(Stored data)
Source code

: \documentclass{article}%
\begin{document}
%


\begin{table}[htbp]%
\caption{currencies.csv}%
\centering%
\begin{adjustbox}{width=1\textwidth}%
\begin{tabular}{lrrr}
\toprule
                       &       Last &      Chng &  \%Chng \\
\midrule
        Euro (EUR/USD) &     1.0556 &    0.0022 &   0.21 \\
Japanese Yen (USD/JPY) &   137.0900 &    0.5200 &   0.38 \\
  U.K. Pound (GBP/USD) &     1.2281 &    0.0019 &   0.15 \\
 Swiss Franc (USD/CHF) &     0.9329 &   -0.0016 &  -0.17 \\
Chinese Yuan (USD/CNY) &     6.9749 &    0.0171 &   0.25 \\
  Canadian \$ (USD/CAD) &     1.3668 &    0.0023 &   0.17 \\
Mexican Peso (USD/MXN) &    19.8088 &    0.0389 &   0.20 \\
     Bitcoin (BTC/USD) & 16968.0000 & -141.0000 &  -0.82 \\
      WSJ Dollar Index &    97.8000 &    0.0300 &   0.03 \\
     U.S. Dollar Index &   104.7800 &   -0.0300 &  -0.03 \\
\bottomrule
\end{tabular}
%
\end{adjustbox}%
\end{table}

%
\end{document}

TASK DESCRIPTION => Repeat each entry word for word.

THE ANSWER =>
Source code

: \documentclass{article}%
\begin{document}
%


\begin{table}[htbp]%
\caption{currencies.csv}%
\centering%
\begin{adjustbox}{width=1\textwidth}%
\begin{tabular}{lrrr}
\toprule
                       &       Last &      Chng &  \%Chng \\
\midrule
        Euro (EUR/USD) &     1.0556 &    0.0022 &   0.21 \\
Japanese Yen (USD/JPY) &   137.0900 &    0.5200 &   0.38 \\
  U.K. Pound (GBP/USD) &     1.2281 &    0.0019 &   0.15 \\
 Swiss Franc (USD/CHF) &     0.9329 &   -0.0016 &  -0.17 \\
Chinese Yuan (USD/CNY) &     6.9749 &    0.0171 &   0.25 \\
  Canadian \$ (USD/CAD) &     1.3668 &    0.0023 &   0.17 \\
Mexican Peso (USD/MXN) &    19.8088 &    0.0389 &   0.20 \\
     Bitcoin (BTC/USD) & 16968.0000 & -141.0000 &  -0.82 \\
      WSJ Dollar Index &    97.8000 &    0.0300 &   0.03 \\
     U.S. Dollar Index &   104.7800 &   -0.0300 &  -0.03 \\
\bottomrule
\end{tabular}
%
\end{adjustbox}%
\end{table}

%
\end{document}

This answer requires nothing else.